Desde una perspectiva analítica, el partido dejó lecciones amargas para los senegaleses, quienes desplegaron un fútbol superior durante la mayor parte del encuentro, manejando el balón con recursos más elaborados y tejiendo combinaciones interiores que desbordaban a su oponente. Sin embargo, la falta de contundencia para sentenciar el triunfo y la incapacidad para gestionar los compases finales del encuentro les costaron caro, sucumbiendo ante el arreón temperamental de un rival que encontró en la fe y la rebeldía las armas para revertir un resultado adverso. El entrenador Pape Thiaw observó impotente cómo sus modificaciones tácticas, lejos de fortalecer al equipo, debilitaron la estructura que tan bien había funcionado con los titulares, mientras que su homólogo belga, Rudi García, asistió con asombro a la transformación de su equipo en los minutos de descuento.

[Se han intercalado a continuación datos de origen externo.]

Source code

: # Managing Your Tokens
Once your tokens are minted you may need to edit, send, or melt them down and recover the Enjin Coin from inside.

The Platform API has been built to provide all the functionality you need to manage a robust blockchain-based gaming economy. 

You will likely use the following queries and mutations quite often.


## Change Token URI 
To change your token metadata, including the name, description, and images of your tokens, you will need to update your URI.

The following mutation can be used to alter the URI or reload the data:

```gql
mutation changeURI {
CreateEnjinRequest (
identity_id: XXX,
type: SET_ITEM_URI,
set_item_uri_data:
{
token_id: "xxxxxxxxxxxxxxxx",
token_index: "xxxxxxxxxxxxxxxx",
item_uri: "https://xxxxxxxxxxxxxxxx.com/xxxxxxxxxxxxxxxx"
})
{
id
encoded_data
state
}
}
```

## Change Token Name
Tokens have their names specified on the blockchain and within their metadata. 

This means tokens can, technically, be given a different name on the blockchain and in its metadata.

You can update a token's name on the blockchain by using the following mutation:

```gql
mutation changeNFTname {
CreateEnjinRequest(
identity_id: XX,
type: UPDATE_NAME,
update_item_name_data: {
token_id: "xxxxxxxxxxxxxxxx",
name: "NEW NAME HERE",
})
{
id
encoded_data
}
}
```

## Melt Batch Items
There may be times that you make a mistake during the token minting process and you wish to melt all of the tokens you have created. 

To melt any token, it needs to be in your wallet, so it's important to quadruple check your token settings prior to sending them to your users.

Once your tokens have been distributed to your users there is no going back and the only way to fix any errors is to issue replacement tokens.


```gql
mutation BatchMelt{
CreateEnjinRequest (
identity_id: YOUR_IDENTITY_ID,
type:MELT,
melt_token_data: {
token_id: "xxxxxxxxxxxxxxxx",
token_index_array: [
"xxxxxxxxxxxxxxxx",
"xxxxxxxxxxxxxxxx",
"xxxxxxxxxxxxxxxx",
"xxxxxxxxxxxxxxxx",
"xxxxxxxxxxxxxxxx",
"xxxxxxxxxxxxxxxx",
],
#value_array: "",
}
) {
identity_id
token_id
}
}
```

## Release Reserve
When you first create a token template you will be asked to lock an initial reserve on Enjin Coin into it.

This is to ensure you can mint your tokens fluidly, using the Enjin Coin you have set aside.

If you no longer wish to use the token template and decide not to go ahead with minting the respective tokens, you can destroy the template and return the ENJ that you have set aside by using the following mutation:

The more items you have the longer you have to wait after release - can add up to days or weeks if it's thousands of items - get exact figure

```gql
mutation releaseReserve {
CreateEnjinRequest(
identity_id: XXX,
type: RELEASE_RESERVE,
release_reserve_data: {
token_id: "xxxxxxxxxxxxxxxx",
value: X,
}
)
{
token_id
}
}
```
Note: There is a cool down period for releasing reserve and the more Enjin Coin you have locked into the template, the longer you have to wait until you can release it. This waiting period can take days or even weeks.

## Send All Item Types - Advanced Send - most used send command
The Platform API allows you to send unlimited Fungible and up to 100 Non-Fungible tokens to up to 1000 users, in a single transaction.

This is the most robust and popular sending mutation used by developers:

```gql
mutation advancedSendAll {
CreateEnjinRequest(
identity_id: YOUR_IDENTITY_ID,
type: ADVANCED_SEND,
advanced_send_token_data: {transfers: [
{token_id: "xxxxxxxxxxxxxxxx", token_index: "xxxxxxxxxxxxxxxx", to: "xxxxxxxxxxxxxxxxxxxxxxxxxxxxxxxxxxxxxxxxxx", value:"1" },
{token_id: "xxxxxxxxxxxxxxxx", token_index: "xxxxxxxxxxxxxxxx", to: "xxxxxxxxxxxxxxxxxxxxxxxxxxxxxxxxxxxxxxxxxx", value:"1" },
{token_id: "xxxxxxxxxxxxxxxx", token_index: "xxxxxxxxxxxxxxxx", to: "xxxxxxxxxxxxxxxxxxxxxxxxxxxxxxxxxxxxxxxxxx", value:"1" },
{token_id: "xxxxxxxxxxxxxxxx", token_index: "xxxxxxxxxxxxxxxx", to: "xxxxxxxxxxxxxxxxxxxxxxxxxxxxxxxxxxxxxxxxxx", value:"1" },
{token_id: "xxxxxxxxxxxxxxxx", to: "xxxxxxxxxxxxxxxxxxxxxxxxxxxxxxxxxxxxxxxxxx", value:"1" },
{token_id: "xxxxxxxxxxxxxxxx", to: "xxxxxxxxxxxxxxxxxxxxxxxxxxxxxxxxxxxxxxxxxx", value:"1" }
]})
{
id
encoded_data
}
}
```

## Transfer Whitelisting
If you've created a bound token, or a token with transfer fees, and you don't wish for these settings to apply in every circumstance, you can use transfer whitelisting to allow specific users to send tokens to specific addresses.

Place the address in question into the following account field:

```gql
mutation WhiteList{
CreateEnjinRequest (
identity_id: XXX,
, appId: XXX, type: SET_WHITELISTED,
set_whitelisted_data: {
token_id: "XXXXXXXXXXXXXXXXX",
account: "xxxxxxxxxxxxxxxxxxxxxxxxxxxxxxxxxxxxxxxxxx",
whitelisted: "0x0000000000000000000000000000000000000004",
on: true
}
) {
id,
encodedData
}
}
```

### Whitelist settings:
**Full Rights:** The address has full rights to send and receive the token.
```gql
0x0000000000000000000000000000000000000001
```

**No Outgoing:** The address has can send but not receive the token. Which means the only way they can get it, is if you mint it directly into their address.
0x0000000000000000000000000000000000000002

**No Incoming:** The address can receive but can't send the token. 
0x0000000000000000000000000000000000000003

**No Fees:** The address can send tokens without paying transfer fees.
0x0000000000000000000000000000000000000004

El once inicial de Bélgica, que presentaba nombres ilustres como Kevin De Bruyne y Lukaku, cuyos mejores días parecen pertenecer al pasado, mostró una pobre producción ofensiva durante el tiempo regular, siendo superados ampliamente por la vitalidad de los jóvenes valores senegaleses. Los cambios introducidos por García, incluyendo la entrada de Raskin por el mencionado De Bruyne, no parecían surtir efecto alguno hasta que el gol de Lukaku reavivó la llama de la épica. Los delanteros titulares Trossard, De Ketelaere y Doku dieron paso a Lukebakio, Moreira y el propio Lukaku, una revolución en ataque que finalmente dio sus frutos en el momento más crítico, demostrando que en el fútbol la paciencia y la persistencia pueden ser recompensadas de la manera más inesperada.

Este encuentro se suma a la estadística de los partidos memorables que brinda la Copa del Mundo, donde el dramatismo y la incertidumbre se manifiestan en su máxima expresión. Los cinco minutos finales del tiempo reglamentario concentraron más emociones que todo el resto del partido, con Bélgica logrando en ese breve lapso lo que no pudo conseguir en los ochenta y cinco anteriores, apoyándose en un par de envíos al área que encontraron receptores oportunos. La gloria y el drama se dieron la mano en este duelo, donde los europeos escribieron una página dorada en su historia futbolística mientras los africanos deben digerir la amargura de una eliminación tan cruel como inmerecida, en una noche que Seattle y el mundo del fútbol tardarán en olvidar.